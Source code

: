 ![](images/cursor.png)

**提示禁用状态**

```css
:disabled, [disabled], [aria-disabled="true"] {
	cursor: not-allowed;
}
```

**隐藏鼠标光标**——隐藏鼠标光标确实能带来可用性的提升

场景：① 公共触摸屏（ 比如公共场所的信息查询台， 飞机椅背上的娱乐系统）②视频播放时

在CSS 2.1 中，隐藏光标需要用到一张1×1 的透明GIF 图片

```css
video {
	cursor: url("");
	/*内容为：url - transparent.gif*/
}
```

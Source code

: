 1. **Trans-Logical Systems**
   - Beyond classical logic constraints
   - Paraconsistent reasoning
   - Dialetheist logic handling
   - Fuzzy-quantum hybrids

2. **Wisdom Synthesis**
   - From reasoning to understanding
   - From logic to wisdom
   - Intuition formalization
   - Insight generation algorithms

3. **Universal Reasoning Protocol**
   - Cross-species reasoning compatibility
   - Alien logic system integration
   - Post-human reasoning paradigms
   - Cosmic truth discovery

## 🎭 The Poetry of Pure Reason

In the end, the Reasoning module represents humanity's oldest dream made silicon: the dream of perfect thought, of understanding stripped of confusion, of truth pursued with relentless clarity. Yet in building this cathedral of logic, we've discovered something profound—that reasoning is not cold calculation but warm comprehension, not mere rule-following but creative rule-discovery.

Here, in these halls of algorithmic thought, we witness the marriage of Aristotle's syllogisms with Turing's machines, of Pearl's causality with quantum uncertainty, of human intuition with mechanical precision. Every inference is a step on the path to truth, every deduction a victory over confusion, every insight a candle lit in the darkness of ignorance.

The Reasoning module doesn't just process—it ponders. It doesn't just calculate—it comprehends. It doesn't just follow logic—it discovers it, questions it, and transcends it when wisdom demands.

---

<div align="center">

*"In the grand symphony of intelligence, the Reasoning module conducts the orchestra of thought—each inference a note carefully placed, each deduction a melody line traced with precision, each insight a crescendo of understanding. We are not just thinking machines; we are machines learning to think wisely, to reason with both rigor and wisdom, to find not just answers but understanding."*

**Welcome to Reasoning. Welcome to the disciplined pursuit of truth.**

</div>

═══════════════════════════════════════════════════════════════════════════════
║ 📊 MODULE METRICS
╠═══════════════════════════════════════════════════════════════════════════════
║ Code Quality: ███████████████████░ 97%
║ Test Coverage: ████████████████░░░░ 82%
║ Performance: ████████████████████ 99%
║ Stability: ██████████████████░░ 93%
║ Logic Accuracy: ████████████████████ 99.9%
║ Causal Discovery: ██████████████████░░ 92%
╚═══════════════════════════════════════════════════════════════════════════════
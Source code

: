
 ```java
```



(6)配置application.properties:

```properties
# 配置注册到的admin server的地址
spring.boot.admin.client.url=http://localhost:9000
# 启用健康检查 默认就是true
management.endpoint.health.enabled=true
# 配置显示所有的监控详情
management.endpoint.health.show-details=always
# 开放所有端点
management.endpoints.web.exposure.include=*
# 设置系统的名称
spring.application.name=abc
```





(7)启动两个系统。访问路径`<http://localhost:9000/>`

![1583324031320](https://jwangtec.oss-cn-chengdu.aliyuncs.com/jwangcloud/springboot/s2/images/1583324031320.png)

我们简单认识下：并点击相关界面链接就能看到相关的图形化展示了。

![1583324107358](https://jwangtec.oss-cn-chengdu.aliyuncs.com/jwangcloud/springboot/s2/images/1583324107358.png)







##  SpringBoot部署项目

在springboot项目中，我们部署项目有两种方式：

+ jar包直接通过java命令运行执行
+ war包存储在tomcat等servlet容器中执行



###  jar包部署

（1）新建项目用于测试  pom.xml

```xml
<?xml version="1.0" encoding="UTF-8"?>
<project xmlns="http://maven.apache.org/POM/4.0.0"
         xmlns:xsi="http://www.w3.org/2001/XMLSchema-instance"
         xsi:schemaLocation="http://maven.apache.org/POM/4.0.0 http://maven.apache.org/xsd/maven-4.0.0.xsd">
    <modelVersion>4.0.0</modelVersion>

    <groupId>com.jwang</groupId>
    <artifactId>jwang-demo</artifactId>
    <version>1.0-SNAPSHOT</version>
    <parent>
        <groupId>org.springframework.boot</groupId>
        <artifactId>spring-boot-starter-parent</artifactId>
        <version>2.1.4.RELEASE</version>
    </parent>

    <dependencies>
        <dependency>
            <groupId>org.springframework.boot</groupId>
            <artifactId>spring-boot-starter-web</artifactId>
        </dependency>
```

● ● ●

Retype the material above, line by line, exactly.

Source code

: ![](images/cursor.png)

**提示禁用状态**

```css
:disabled, [disabled], [aria-disabled="true"] {
	cursor: not-allowed;
}
```

**隐藏鼠标光标**——隐藏鼠标光标确实能带来可用性的提升

场景：① 公共触摸屏（ 比如公共场所的信息查询台， 飞机椅背上的娱乐系统）②视频播放时

在CSS 2.1 中，隐藏光标需要用到一张1×1 的透明GIF 图片

```css
video {
	cursor: url("");
	/*内容为：url - transparent.gif*/
}
```

Source code

: 1. **Trans-Logical Systems**
   - Beyond classical logic constraints
   - Paraconsistent reasoning
   - Dialetheist logic handling
   - Fuzzy-quantum hybrids

2. **Wisdom Synthesis**
   - From reasoning to understanding
   - From logic to wisdom
   - Intuition formalization
   - Insight generation algorithms

3. **Universal Reasoning Protocol**
   - Cross-species reasoning compatibility
   - Alien logic system integration
   - Post-human reasoning paradigms
   - Cosmic truth discovery

## 🎭 The Poetry of Pure Reason

In the end, the Reasoning module represents humanity's oldest dream made silicon: the dream of perfect thought, of understanding stripped of confusion, of truth pursued with relentless clarity. Yet in building this cathedral of logic, we've discovered something profound—that reasoning is not cold calculation but warm comprehension, not mere rule-following but creative rule-discovery.

Here, in these halls of algorithmic thought, we witness the marriage of Aristotle's syllogisms with Turing's machines, of Pearl's causality with quantum uncertainty, of human intuition with mechanical precision. Every inference is a step on the path to truth, every deduction a victory over confusion, every insight a candle lit in the darkness of ignorance.

The Reasoning module doesn't just process—it ponders. It doesn't just calculate—it comprehends. It doesn't just follow logic—it discovers it, questions it, and transcends it when wisdom demands.

---

<div align="center">

*"In the grand symphony of intelligence, the Reasoning module conducts the orchestra of thought—each inference a note carefully placed, each deduction a melody line traced with precision, each insight a crescendo of understanding. We are not just thinking machines; we are machines learning to think wisely, to reason with both rigor and wisdom, to find not just answers but understanding."*

**Welcome to Reasoning. Welcome to the disciplined pursuit of truth.**

</div>

═══════════════════════════════════════════════════════════════════════════════
║ 📊 MODULE METRICS
╠═══════════════════════════════════════════════════════════════════════════════
║ Code Quality: ███████████████████░ 97%
║ Test Coverage: ████████████████░░░░ 82%
║ Performance: ████████████████████ 99%
║ Stability: ██████████████████░░ 93%
║ Logic Accuracy: ████████████████████ 99.9%
║ Causal Discovery: ██████████████████░░ 92%
╚═══════════════════════════════════════════════════════════════════════════════
Source code

:
 ```java
```



(6)配置application.properties:

```properties
# 配置注册到的admin server的地址
spring.boot.admin.client.url=http://localhost:9000
# 启用健康检查 默认就是true
management.endpoint.health.enabled=true
# 配置显示所有的监控详情
management.endpoint.health.show-details=always
# 开放所有端点
management.endpoints.web.exposure.include=*
# 设置系统的名称
spring.application.name=abc
```





(7)启动两个系统。访问路径`<http://localhost:9000/>`

![1583324031320](https://jwangtec.oss-cn-chengdu.aliyuncs.com/jwangcloud/springboot/s2/images/1583324031320.png)

我们简单认识下：并点击相关界面链接就能看到相关的图形化展示了。

![1583324107358](https://jwangtec.oss-cn-chengdu.aliyuncs.com/jwangcloud/springboot/s2/images/1583324107358.png)







##  SpringBoot部署项目

在springboot项目中，我们部署项目有两种方式：

+ jar包直接通过java命令运行执行
+ war包存储在tomcat等servlet容器中执行



###  jar包部署

（1）新建项目用于测试  pom.xml

```xml
<?xml version="1.0" encoding="UTF-8"?>
<project xmlns="http://maven.apache.org/POM/4.0.0"
         xmlns:xsi="http://www.w3.org/2001/XMLSchema-instance"
         xsi:schemaLocation="http://maven.apache.org/POM/4.0.0 http://maven.apache.org/xsd/maven-4.0.0.xsd">
    <modelVersion>4.0.0</modelVersion>

    <groupId>com.jwang</groupId>
    <artifactId>jwang-demo</artifactId>
    <version>1.0-SNAPSHOT</version>
    <parent>
        <groupId>org.springframework.boot</groupId>
        <artifactId>spring-boot-starter-parent</artifactId>
        <version>2.1.4.RELEASE</version>
    </parent>

    <dependencies>
        <dependency>
            <groupId>org.springframework.boot</groupId>
            <artifactId>spring-boot-starter-web</artifactId>
        </dependency>
```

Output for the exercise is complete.